=== Exercise details ===
Please set down, exactly, the line with "## неизвестна ширина символа 0xf3" and all lines that follow it through the end of the records below.

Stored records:
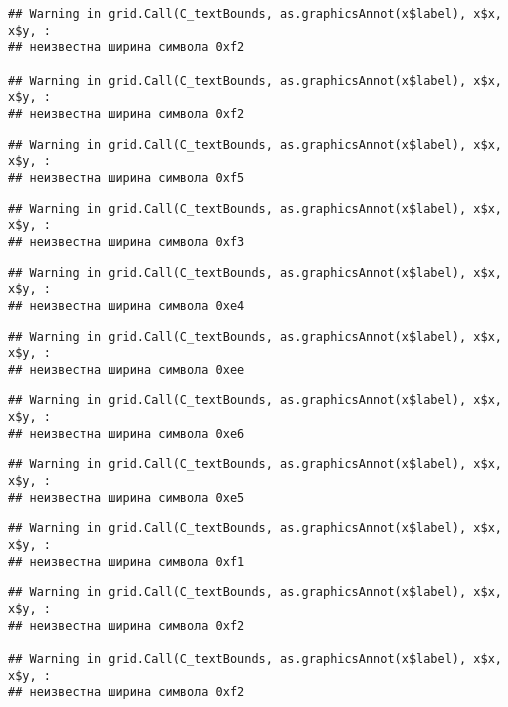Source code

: \documentclass[
]{article}
\begin{document}
\begin{verbatim}
## Warning in grid.Call(C_textBounds, as.graphicsAnnot(x$label), x$x, x$y, :
## неизвестна ширина символа 0xf2

## Warning in grid.Call(C_textBounds, as.graphicsAnnot(x$label), x$x, x$y, :
## неизвестна ширина символа 0xf2
\end{verbatim}

\begin{verbatim}
## Warning in grid.Call(C_textBounds, as.graphicsAnnot(x$label), x$x, x$y, :
## неизвестна ширина символа 0xf5
\end{verbatim}

\begin{verbatim}
## Warning in grid.Call(C_textBounds, as.graphicsAnnot(x$label), x$x, x$y, :
## неизвестна ширина символа 0xf3
\end{verbatim}

\begin{verbatim}
## Warning in grid.Call(C_textBounds, as.graphicsAnnot(x$label), x$x, x$y, :
## неизвестна ширина символа 0xe4
\end{verbatim}

\begin{verbatim}
## Warning in grid.Call(C_textBounds, as.graphicsAnnot(x$label), x$x, x$y, :
## неизвестна ширина символа 0xee
\end{verbatim}

\begin{verbatim}
## Warning in grid.Call(C_textBounds, as.graphicsAnnot(x$label), x$x, x$y, :
## неизвестна ширина символа 0xe6
\end{verbatim}

\begin{verbatim}
## Warning in grid.Call(C_textBounds, as.graphicsAnnot(x$label), x$x, x$y, :
## неизвестна ширина символа 0xe5
\end{verbatim}

\begin{verbatim}
## Warning in grid.Call(C_textBounds, as.graphicsAnnot(x$label), x$x, x$y, :
## неизвестна ширина символа 0xf1
\end{verbatim}

\begin{verbatim}
## Warning in grid.Call(C_textBounds, as.graphicsAnnot(x$label), x$x, x$y, :
## неизвестна ширина символа 0xf2

## Warning in grid.Call(C_textBounds, as.graphicsAnnot(x$label), x$x, x$y, :
## неизвестна ширина символа 0xf2
\end{verbatim}
\end{document}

=== Result below ===
## неизвестна ширина символа 0xf3
\end{verbatim}

\begin{verbatim}
## Warning in grid.Call(C_textBounds, as.graphicsAnnot(x$label), x$x, x$y, :
## неизвестна ширина символа 0xe4
\end{verbatim}

\begin{verbatim}
## Warning in grid.Call(C_textBounds, as.graphicsAnnot(x$label), x$x, x$y, :
## неизвестна ширина символа 0xee
\end{verbatim}

\begin{verbatim}
## Warning in grid.Call(C_textBounds, as.graphicsAnnot(x$label), x$x, x$y, :
## неизвестна ширина символа 0xe6
\end{verbatim}

\begin{verbatim}
## Warning in grid.Call(C_textBounds, as.graphicsAnnot(x$label), x$x, x$y, :
## неизвестна ширина символа 0xe5
\end{verbatim}

\begin{verbatim}
## Warning in grid.Call(C_textBounds, as.graphicsAnnot(x$label), x$x, x$y, :
## неизвестна ширина символа 0xf1
\end{verbatim}

\begin{verbatim}
## Warning in grid.Call(C_textBounds, as.graphicsAnnot(x$label), x$x, x$y, :
## неизвестна ширина символа 0xf2

## Warning in grid.Call(C_textBounds, as.graphicsAnnot(x$label), x$x, x$y, :
## неизвестна ширина символа 0xf2
\end{verbatim}
\end{document}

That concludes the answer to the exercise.